In Japan, the culture of “omotenashi,” or the spirit of respect for others, has taken root since ancient times.
You may have seen the scene where Christel Takigawa expressed “o-mo-te-na-shi” during her French speech at the Tokyo Olympics bid presentation.
Japanese people are originally known for their kindness, and especially when inviting others into their homes, they are made aware of the need to do their utmost to serve others.
What does the word “omotenashi” mean and how should it be used?
In this article, we would like to explain the meaning and usage of “omotenashi.
What is “Omotenashi”?
The word “omotenashi” is derived from the word “Omotenashi,” which means “without a front.

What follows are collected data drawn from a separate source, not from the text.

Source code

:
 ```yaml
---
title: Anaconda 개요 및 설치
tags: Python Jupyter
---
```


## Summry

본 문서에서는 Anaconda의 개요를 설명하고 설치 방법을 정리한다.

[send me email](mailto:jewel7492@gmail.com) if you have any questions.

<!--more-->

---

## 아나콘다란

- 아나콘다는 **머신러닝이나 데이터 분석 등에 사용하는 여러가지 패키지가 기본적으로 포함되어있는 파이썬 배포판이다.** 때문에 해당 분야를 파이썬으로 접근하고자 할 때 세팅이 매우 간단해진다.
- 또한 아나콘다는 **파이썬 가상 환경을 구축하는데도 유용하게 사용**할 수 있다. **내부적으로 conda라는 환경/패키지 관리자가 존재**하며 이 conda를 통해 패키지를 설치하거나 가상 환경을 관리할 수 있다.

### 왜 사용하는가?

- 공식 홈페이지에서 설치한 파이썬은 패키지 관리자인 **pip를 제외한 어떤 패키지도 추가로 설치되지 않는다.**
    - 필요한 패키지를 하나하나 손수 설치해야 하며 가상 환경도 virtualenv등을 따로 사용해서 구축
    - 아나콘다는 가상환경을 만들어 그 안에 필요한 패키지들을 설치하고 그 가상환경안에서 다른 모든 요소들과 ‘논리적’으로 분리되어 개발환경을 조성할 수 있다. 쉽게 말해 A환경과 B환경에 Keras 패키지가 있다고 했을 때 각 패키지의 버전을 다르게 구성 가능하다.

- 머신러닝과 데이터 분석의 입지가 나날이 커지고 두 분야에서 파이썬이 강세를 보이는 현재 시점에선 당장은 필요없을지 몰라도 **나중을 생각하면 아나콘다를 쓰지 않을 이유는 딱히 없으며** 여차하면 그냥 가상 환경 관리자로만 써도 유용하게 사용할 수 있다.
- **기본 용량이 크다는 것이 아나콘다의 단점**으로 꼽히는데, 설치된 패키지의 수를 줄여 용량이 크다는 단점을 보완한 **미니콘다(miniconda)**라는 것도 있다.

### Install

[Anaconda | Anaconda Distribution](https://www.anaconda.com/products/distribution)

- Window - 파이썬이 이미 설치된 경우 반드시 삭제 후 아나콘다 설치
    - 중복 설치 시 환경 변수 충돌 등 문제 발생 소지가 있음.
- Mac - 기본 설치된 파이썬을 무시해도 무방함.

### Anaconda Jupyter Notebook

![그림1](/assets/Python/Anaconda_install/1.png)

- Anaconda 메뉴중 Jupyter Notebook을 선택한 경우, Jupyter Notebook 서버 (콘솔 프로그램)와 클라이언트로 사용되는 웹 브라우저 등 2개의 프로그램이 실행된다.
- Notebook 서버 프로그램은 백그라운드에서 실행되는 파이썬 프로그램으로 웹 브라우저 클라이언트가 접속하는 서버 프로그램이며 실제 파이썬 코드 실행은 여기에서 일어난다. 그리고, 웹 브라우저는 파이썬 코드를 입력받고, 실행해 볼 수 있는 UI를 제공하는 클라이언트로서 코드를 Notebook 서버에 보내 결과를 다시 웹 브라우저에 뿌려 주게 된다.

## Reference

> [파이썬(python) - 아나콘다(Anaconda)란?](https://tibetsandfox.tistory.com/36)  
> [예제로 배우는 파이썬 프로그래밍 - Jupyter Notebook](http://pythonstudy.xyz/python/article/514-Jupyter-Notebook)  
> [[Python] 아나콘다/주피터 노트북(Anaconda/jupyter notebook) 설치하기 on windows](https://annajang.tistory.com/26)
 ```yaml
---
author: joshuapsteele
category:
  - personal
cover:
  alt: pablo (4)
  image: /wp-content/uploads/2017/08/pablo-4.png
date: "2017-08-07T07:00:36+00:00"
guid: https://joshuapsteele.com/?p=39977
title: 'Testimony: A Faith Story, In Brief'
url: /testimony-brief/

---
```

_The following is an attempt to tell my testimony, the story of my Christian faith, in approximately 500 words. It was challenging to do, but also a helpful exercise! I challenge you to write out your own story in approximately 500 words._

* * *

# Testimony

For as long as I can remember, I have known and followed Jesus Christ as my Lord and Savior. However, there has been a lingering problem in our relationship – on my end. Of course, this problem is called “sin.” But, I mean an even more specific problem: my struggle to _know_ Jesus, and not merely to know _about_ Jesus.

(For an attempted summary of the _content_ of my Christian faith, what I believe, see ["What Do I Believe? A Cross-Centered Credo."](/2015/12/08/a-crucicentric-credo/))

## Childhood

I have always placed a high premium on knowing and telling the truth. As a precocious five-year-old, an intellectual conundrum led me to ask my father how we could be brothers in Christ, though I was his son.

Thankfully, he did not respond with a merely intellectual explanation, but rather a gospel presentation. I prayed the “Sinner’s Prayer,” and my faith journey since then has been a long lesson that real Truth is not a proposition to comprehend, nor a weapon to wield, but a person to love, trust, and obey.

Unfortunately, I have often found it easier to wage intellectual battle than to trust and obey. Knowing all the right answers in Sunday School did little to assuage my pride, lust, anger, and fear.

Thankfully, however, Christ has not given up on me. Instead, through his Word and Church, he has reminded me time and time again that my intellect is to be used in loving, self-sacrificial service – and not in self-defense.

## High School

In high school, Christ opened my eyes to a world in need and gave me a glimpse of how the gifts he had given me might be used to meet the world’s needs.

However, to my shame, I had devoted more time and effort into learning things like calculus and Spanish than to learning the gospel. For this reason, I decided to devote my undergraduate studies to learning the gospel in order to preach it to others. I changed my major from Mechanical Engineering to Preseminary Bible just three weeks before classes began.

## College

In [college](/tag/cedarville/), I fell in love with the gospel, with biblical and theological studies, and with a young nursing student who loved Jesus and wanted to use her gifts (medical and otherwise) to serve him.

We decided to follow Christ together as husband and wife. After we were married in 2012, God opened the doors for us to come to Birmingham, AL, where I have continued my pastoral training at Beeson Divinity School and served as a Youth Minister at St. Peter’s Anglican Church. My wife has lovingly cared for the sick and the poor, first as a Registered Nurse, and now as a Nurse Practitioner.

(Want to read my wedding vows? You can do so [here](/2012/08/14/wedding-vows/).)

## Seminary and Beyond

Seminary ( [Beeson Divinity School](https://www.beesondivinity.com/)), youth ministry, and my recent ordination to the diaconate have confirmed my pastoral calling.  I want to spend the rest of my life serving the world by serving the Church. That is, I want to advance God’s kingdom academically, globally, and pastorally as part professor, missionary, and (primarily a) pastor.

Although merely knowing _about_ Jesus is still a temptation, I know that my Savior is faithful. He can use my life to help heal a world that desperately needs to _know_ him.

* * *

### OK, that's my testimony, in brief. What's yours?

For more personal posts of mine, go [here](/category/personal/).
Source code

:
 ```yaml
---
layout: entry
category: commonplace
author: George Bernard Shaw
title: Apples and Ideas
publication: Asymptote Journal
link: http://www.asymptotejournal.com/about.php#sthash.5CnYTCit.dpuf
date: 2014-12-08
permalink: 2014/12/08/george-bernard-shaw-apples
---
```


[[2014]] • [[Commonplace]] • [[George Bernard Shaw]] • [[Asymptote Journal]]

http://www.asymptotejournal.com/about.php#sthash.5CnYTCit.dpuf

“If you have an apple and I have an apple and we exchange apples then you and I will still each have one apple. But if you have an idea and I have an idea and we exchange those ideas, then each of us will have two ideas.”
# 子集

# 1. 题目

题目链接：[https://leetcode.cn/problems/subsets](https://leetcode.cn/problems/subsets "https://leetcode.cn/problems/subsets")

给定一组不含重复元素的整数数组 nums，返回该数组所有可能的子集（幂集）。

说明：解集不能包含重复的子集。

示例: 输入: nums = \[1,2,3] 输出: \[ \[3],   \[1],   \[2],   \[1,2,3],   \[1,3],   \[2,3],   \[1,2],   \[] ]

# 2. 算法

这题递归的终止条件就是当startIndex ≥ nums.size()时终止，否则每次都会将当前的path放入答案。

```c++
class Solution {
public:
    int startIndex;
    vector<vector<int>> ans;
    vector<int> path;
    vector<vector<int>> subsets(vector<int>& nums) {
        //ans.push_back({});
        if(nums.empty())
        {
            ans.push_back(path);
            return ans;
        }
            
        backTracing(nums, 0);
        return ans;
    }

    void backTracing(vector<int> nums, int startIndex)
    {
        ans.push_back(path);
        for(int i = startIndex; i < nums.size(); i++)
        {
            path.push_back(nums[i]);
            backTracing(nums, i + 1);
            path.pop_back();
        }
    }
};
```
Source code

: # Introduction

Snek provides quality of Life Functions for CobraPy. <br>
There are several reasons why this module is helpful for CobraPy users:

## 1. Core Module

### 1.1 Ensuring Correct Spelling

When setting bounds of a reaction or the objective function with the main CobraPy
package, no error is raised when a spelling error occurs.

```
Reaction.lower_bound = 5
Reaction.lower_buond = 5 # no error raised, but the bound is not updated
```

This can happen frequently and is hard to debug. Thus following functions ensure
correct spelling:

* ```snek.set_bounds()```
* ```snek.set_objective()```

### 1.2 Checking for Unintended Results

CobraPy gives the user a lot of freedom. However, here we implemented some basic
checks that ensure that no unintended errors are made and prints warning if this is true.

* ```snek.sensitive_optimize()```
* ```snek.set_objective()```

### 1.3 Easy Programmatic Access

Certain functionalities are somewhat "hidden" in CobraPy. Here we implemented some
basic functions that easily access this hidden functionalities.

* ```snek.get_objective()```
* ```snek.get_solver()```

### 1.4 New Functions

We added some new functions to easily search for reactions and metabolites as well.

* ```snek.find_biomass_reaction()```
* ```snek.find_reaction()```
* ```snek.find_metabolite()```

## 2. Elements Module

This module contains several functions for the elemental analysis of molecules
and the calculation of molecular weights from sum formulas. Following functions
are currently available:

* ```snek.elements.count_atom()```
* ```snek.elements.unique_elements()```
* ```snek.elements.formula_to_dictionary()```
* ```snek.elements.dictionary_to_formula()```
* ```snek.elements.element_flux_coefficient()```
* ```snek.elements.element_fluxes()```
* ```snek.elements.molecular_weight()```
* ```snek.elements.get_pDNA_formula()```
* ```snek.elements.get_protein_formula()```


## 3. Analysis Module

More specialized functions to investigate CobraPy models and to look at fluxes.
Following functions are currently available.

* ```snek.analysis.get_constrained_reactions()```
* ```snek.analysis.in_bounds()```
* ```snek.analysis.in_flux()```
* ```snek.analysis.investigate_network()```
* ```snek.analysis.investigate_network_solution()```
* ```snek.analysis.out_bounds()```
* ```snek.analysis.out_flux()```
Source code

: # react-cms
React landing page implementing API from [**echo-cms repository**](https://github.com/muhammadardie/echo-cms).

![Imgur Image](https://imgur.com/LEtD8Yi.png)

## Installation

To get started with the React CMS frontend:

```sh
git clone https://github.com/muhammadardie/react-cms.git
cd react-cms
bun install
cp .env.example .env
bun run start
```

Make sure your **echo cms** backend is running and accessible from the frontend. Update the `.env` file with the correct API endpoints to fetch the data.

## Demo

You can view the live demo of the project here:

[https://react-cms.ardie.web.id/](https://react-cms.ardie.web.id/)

The word “omotenashi” is derived from the word “omotenashi”, which means “without front”, in other words, without “back”.
It means that we do not ask for anything in return from others, but simply wish to please them and act accordingly.
This culture of “omotenashi” is said to have already existed during the Heian period (794-1185 AD).
Deeply involved is the “sadou” (tea ceremony).
The tea ceremony is a culture in which powdered tencya, a different type of green tea, is stirred with hot water and drunk by visitors.
The ceremony is performed in a Japanese-style room (a room with tatami mats) with the participants sitting in seiza.
The tea is prepared and carefully mixed to make the people present feel comfortable and to entertain guests.
- To determine the preferences of the guests.
- To be well organized.
- To decorate naturally with flowers.
- Be patient and allow plenty of time.
- Be mindful and considerate of your guests.
Thus, the essence of modern “omotenashi” was already established 1,000 years ago.
It is different from manners and service.
Some people feel that “omotenashi” is similar to “manners” or “service,” but they are not the same thing.
Manners are only meant to ensure that “the bare minimum should be observed,” while service is the payment received for providing an action, such as customer service.
Service is a form of payment for providing a service or other action. “Omotenashi” has a different meaning from “omotenashi,” which is simply making an effort to make the other person feel comfortable without asking for anything in return.
The word “omotenashi” is often translated as “hospitality,” which means almost the same thing, but there are some differences.
If you actually come to Japan and receive “omotenashi,” you should be able to sense the difference.
Usage of “omotenashi”
The word “omotenashi” itself is not often used in daily life.
Therefore, even if you stay in Japan, you will probably not hear it very often.
It is not necessary to say it out loud, and it is probably better to say that it is a natural feeling among Japanese people.
It is not often used in conversation, but there are situations where it is used in writing.
Let me show you an example.
Examples of “omotenashi”
- The hotel is known for its warm “omotenashi.
- I can’t thank you enough for your omotenashi.
- Thank you very much for your “omotenashi.
- I will do my best to do “omotenashi” for you.
- I can’t do much “omotenashi” for you, but do you want to come visit?
- We will give you this as a gift in return for your omotenashi.
- We would like to “omotenashi” you with all our heart.
This is how “omotenashi” is used.
How to use “omotenashi”
If you invite friends or colleagues to your home during your stay in Japan, please do your best to “omotenashi” them.
The first thing you must be aware of is that it should not be “work”.
If you are conscious of trying to make the other person feel comfortable, you will constantly think about what needs to be done in your mind, and your brow will naturally wrinkle.
If this happens, you will look like you are not enjoying yourself, and the person you have invited may feel uncomfortable.
It is important to smile and express the emotion of “I am glad you came.
That smile is one of the spices of “omotenashi.
Prepare their favorite food and drinks, and clean and ventilate the room to make it comfortable.
After inviting them in, say to them, “Make yourself at home,” offer them food and drinks without trying too hard, and take the initiative in conversation to lighten the atmosphere of the place.
If you can do these things, you have done “omotenashi” well enough.
In this article, we have explained the meaning and usage of “omotenashi”.
Omotenashi” is an action to make the other person feel comfortable without asking for anything in return.
It is a feeling that Japanese people have as a matter of course, but many foreign nationals are impressed by the kindness of Japanese people.
When you visit Japan, why not try practicing “omotenashi” as well as receiving “omotenashi”?